I was thinking about this recently after reading two blog entries by Steven Levitt. Here he writes that rich people aren’t really so much richer than poor people because rich people pay more for “fancy cars, expensive wine, etc.” This confuses me because I thought that, under the usual principles of economics, we should assume that fancy cars, etc., are worth their price–otherwise competitors would come into the market and sell them for less. Levitt’s related point is that the narrowing of the gap between rich and poor can be credited to Wal-Mart. I can see how this could be true, but once again I’m confused, because I thought standard economic theory said that if Wal-Mart didn’t exist, someone would invent it. I have an uncomfortable feeling here that economics is sometimes telling us that things are inevitable (the law of supply and demand) and other times is celebrating unique organizations such as Wal-Mart.

I’m not saying that economists are wrong on this–clearly, supply and demand are powerful forces, and it’s also clear that organizations such as Toyota or Bell Labs or, for that matter, City Harvest, can make a difference. Marketing is an art, and just as, if Picasso had never been born, there would still be abstract art but there would be no Picassos, I can well imagine that in a different world, there would be no Wal-Mart, and maybe Americans would all be paying fifteen cents more each for peanut butter, or whatever.

But . . . I’m still disturbed by the lack of connection that is made between the fundamental principles of economics (under which $5,000 worth of expensive wine has the same value as $5,000 worth of Cheetos) and the sort of technocratic reasoning (the kind of thing that makes me, as a statistician, happy) where you try to assign a cost to each thing.

Really this applies to economics, or “freakonomics,” in general: For example, you can do some data analysis to see if sumo wrestlers are cheating, or you can just say that sumo wrestling supplies an entertainment niche and leave it to the wrestlers to figure out how to optimally collude. Either sort of analysis is ok, but I rarely see them juxtaposed–it’s typically one or the other, and the conclusions seem to depend a lot on which mode of analysis is chosen.

I don’t think there are any easy answers here–to borrow a physics analogy, a stable economy is necessarily at a phase transition, entrepreneurs can’t repeal the law of supply and demand, and conversely “supply and demand” don’t mean squat if nobody’s there to take advantage of opportunities, etc. But I think there can be trouble if you can pull out a macro or a micro argument and not always see the connection between them.

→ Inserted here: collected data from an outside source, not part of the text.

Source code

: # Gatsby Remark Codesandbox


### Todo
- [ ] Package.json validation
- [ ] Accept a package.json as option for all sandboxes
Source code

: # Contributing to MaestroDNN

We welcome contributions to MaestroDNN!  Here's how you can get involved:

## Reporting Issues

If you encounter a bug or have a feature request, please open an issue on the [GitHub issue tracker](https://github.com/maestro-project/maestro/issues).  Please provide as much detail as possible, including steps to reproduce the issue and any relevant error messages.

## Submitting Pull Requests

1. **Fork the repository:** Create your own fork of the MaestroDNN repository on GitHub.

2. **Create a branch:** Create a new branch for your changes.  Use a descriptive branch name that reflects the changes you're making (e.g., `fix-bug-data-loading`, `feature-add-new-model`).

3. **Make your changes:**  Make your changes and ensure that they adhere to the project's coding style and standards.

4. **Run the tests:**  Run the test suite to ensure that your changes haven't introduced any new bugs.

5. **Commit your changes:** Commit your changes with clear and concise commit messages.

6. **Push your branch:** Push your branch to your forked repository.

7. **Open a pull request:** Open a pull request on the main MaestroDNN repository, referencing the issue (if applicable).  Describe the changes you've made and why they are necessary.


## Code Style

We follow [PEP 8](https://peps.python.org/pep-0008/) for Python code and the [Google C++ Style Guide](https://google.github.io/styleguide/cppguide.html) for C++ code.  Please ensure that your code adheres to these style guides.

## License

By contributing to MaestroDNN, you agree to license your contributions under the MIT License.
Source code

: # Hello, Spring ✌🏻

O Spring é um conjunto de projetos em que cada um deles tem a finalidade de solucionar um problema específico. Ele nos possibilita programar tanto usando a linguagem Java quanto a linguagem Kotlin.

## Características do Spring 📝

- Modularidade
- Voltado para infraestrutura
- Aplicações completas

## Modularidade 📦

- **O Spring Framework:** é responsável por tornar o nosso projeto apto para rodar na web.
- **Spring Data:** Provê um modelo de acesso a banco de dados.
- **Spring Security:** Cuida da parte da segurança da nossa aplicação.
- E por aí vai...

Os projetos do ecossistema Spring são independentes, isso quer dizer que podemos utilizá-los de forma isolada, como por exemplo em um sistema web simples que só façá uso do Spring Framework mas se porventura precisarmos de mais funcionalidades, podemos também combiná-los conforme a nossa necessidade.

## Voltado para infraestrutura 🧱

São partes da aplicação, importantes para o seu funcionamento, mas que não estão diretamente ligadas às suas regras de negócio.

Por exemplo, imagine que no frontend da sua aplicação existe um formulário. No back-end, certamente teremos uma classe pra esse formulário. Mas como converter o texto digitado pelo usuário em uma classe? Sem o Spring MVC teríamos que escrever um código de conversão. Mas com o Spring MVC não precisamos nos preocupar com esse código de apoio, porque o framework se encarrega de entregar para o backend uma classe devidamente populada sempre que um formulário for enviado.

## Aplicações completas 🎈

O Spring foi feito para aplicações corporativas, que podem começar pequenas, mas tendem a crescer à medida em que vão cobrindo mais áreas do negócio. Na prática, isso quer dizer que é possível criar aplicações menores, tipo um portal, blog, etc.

P.S. This problem is not at all unique to economics. For example, some political scientists (such as myself) study public opinion and others study strategic bargaining among political actors. And we tend to work in parallel, even though of course these concepts interact. I study voters’ attitudes on issues and where they stand compared to the Democrats and Republicans, whereas Thomas Ferguson studies campaign contributions by major industries. It’s all part of the same big picture but it’s hard to put it all together in one place.

And I’m not saying this to criticize Levitt: he has interesting things to say both in the “big picture” sense and in detailed technical analyses. I just think there’s a big gap there that’s not often acknowledged.

P.P.S. The other example of Levitt’s I was thinking about was his tongue-in-cheek comment that people should be taxed 10 cents per hour on all recreational burning of calories. I realize he’s joking, but, setting that aside, wouldn’t it be more appropriate to have a carbon tax–if the concern is greenhouse gas emissions? (Or maybe you’re not worried about greenhouse gas emissions at all–that’s a separate issue. I’m just working from Levitt’s assumptions here, where he writes “According to Wikipedia, the social cost of a ton of carbon dioxide is $12. So the greenhouse gases released to make the food Americans ate in 2006 had a social cost of $16.8 billion.”) Again, I feel like I’m missing the point. If the goal is to reduce carbon dioxide emissions, taxing exercise would seem like a roundabout way of going about it. It’s also not clear why he wouldn’t tax non-recreational exercise, since under his assumptions this would lead to pollution as well.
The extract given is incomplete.